● SOURCE DATA
◆ ◆ ◆ ◆ ◆
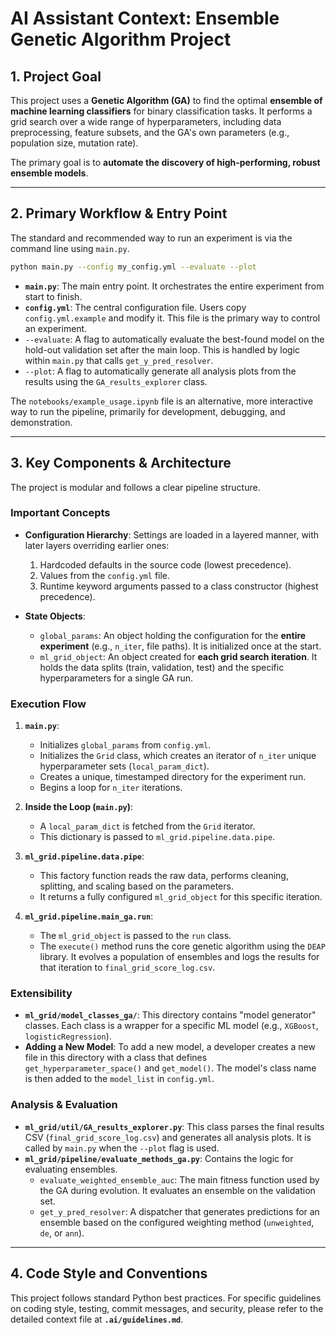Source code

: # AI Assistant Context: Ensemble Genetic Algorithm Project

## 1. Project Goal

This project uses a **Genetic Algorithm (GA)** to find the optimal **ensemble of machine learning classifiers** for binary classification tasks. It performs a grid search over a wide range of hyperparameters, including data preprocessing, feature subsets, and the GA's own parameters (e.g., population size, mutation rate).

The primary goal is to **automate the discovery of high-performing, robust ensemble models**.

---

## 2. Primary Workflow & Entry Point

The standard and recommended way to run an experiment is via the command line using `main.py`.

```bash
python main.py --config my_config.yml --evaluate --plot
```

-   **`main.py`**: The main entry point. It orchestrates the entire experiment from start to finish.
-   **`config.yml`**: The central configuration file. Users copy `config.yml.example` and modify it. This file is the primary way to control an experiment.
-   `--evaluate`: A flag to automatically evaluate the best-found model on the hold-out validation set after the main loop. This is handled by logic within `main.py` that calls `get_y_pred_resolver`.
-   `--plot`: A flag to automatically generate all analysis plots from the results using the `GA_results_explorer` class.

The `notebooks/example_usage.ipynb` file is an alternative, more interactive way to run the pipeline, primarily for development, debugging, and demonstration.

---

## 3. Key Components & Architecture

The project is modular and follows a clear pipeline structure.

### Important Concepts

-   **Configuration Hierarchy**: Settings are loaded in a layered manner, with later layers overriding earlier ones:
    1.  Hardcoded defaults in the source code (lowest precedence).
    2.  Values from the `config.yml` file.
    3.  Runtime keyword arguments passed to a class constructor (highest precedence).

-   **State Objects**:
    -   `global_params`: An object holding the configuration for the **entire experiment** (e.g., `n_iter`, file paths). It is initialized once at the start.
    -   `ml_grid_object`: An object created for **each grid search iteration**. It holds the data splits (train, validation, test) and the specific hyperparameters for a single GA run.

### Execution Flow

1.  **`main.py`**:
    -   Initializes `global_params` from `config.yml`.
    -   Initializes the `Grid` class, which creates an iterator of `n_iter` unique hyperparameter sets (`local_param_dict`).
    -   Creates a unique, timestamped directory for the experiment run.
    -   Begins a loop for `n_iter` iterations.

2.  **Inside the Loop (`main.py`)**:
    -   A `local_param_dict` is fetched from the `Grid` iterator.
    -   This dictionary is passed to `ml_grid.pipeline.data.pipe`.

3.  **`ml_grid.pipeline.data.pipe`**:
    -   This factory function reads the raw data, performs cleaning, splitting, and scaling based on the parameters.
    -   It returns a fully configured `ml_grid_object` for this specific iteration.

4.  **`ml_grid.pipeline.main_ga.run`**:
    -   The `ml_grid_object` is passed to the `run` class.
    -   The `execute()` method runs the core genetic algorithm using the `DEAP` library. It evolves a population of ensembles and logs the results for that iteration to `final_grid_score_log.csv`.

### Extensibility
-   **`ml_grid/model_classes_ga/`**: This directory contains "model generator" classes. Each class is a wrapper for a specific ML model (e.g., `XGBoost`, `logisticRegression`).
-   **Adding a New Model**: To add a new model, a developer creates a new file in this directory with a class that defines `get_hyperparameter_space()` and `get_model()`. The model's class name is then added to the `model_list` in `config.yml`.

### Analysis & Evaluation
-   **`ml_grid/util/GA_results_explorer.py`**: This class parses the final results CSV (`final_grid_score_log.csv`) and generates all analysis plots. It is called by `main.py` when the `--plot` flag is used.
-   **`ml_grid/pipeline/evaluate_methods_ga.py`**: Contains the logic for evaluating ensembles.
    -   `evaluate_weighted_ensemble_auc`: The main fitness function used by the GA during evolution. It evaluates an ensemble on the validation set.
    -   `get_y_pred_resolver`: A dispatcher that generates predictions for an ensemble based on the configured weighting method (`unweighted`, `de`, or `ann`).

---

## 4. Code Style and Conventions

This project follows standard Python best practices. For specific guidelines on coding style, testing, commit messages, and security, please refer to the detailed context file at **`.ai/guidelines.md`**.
◆ ◆ ◆ ◆ ◆
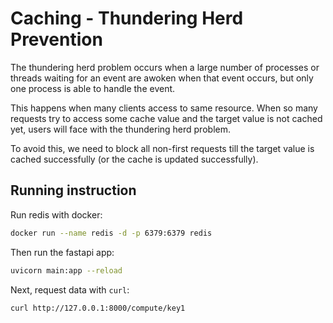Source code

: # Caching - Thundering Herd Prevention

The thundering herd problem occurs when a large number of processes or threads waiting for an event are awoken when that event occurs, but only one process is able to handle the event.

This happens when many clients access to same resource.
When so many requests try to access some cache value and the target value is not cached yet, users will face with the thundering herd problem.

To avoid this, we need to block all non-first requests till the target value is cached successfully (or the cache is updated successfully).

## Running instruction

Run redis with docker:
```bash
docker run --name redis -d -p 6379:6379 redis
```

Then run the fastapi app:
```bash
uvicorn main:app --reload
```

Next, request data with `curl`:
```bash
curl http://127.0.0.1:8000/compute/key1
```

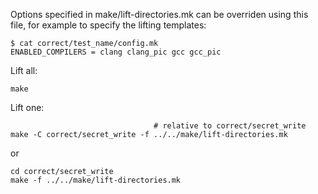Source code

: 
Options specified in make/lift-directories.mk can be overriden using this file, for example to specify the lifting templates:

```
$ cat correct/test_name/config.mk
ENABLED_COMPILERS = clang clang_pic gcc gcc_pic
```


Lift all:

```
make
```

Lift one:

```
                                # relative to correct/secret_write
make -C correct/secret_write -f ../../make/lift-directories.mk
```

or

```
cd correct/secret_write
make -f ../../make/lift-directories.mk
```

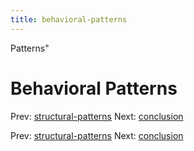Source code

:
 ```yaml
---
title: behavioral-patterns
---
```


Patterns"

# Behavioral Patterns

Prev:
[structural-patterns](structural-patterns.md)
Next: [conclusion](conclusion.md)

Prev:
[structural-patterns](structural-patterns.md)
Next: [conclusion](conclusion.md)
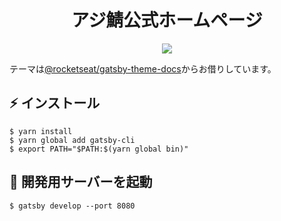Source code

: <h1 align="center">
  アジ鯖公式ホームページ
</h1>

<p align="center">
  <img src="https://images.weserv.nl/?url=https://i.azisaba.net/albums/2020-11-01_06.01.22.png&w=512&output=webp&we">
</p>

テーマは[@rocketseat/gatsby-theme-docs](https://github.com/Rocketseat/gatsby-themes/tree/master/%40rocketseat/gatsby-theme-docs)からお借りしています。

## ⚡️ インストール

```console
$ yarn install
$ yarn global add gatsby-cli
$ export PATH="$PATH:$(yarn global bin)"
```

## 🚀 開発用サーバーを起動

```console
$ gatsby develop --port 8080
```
◆ ◆ ◆ ◆ ◆
● DIRECTIONS FOR THIS TASK
Within the data, tally each line containing the string "docker". Answer with the number by itself.

● ANSWER BELOW
2